Portfolio Optimization

import numpy as np
import polars as pl
from basanos.math import BasanosConfig, BasanosEngine

n_days = 100
dates = pl.date_range(
    pl.date(2023, 1, 1),
    pl.date(2023, 1, 1) + pl.duration(days=n_days - 1),
    eager=True,
)
rng = np.random.default_rng(42)

prices = pl.DataFrame({
    "date": dates,
    "AAPL":  100.0 + np.cumsum(rng.normal(0, 1.0, n_days)),
    "GOOGL": 150.0 + np.cumsum(rng.normal(0, 1.2, n_days)),
})

# Expected-return signals in [-1, 1] (e.g. from a forecasting model)
mu = pl.DataFrame({
    "date": dates,
    "AAPL":  np.tanh(rng.normal(0, 0.5, n_days)),
    "GOOGL": np.tanh(rng.normal(0, 0.5, n_days)),
})

cfg = BasanosConfig(
    vola=16,    # EWMA lookback for volatility (days)
    corr=32,    # EWMA lookback for correlation (days, must be >= vola)
    clip=3.5,   # Clipping threshold for vol-adjusted returns
    shrink=0.5, # Shrinkage intensity towards identity [0, 1]
    aum=1e6,    # Assets under management
)

engine    = BasanosEngine(prices=prices, mu=mu, cfg=cfg)
positions = engine.cash_position  # pl.DataFrame of optimized cash positions
portfolio = engine.portfolio      # Portfolio object for analytics

Portfolio Analytics

import numpy as np
import polars as pl
from basanos.analytics import Portfolio

n_days = 60
dates = pl.date_range(
    pl.date(2023, 1, 1),
    pl.date(2023, 1, 1) + pl.duration(days=n_days - 1),
    eager=True,
)
rng = np.random.default_rng(42)

prices = pl.DataFrame({
    "date": dates,
    "AAPL":  100.0 * np.cumprod(1 + rng.normal(0.001, 0.020, n_days)),
    "GOOGL": 150.0 * np.cumprod(1 + rng.normal(0.001, 0.025, n_days)),
})

positions = pl.DataFrame({
    "date": dates,
    "AAPL":  np.full(n_days, 10_000.0),
    "GOOGL": np.full(n_days, 15_000.0),
})

portfolio = Portfolio.from_cash_position(prices=prices, cash_position=positions, aum=1e6)

# Performance metrics
nav      = portfolio.nav_accumulated   # Cumulative additive NAV
returns  = portfolio.returns           # Daily returns scaled by AUM
drawdown = portfolio.drawdown          # Distance from high-water mark

# Statistics
stats  = portfolio.stats
sharpe = stats.sharpe()["returns"]
vol    = stats.volatility()["returns"]

Visualizations

fig = portfolio.plots.snapshot()                          # NAV + drawdown dashboard
fig = portfolio.plots.lead_lag_ir_plot(start=-10, end=20) # Sharpe across position lags
fig = portfolio.plots.lagged_performance_plot(lags=[0, 1, 2, 3, 4])
fig = portfolio.plots.correlation_heatmap()
# fig.show()

How It Works

The optimizer implements a three-step pipeline per timestamp:

1. Volatility adjustment — Log returns are normalized by an EWMA volatility estimate and clipped at cfg.clip standard deviations to limit the influence of outliers.

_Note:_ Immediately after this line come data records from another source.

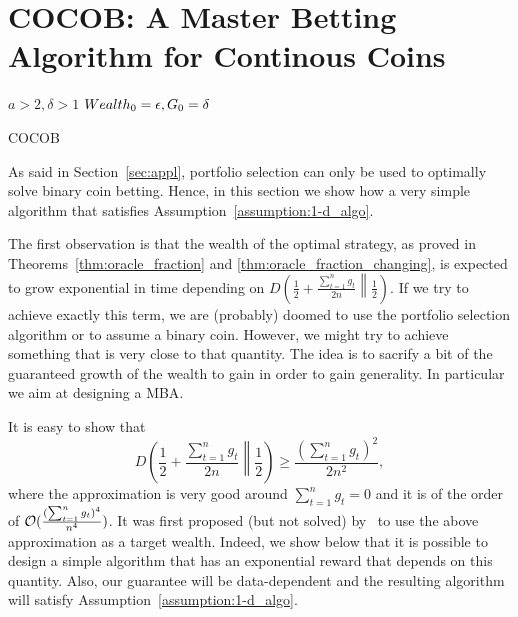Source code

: \section{COCOB: A Master Betting Algorithm for Continous Coins}
\label{sec:algo}

\begin{algorithm}[ht]
  \begin{algorithmic}
  {
     $a>2,\delta>1$
     $Wealth_0=\epsilon,G_0=\delta$
    \ENDFOR
  }
  \end{algorithmic}
  \caption{COCOB}
  \label{alg:cocob}
\end{algorithm}

As said in Section~\ref{sec:appl}, portfolio selection can only be used to optimally solve binary coin betting.
Hence, in this section we show how a very simple algorithm that satisfies Assumption~\ref{assumption:1-d_algo}.

The first observation is that the wealth of the optimal strategy, as proved in Theorems~\ref{thm:oracle_fraction} and \ref{thm:oracle_fraction_changing}, is expected to grow exponential in time depending on $D\left(\frac{1}{2}+\frac{\sum_{t=1}^n g_t}{2 n}\middle\|\frac{1}{2}\right)$. If we try to achieve exactly this term, we are (probably) doomed to use the portfolio selection algorithm or to assume a binary coin.
However, we might try to achieve something that is very close to that quantity.
The idea is to sacrify a bit of the guaranteed growth of the wealth to gain in order to gain generality. In particular we aim at designing a \ac{MBA}.

It is easy to show that
\[
D\left(\frac{1}{2}+\frac{\sum_{t=1}^n g_t}{2 n}\middle\|\frac{1}{2}\right) \geq \frac{(\sum_{t=1}^n g_t)^2}{2 n^2},
\]
where the approximation is very good around $\sum_{t=1}^n g_t=0$ and it is of the order of $\mathcal{O}(\frac{(\sum_{t=1}^n g_t)^4}{ n^4})$. It was first proposed (but not solved) by~\cite{McMahanA13} to use the above approximation as a target wealth.
Indeed, we show below that it is possible to design a simple algorithm that has an exponential reward that depends on this quantity. Also, our guarantee will be data-dependent and the resulting algorithm will satisfy Assumption~\ref{assumption:1-d_algo}.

2. Correlation estimation — An EWMA correlation matrix is computed from the vol-adjusted returns using a lookback of cfg.corr days. The matrix is shrunk toward the identity matrix with retention weight cfg.shrink (λ):

   C_shrunk = λ · C_ewma + (1 − λ) · I
   

   where λ = cfg.shrink. λ = 1.0 uses the raw EWMA matrix; λ = 0.0 replaces it with the identity (treating all assets as uncorrelated). See Shrinkage Methodology below for guidance on choosing λ.

3. Position solving — For each timestamp, the system C_shrunk · x = mu is solved for x (the risk position vector). The solution is normalized by the inverse-matrix norm of mu, making positions scale-invariant with respect to signal magnitude. Positions are further scaled by a running profit-variance estimate to adapt risk dynamically.

Cash positions are obtained by dividing risk positions by per-asset EWMA volatility.

Shrinkage Methodology

Why shrink?

Sample correlation matrices estimated from T observations of n assets are poorly conditioned when n is large relative to T — the classical curse of dimensionality. The Marchenko–Pastur law shows that extreme eigenvalues of the sample matrix are severely biased (small eigenvalues are deflated, large ones are inflated), making the matrix difficult to invert reliably. Linear shrinkage toward the identity corrects this by pulling all eigenvalues toward a common value, improving the numerical condition of the matrix and reducing out-of-sample estimation error.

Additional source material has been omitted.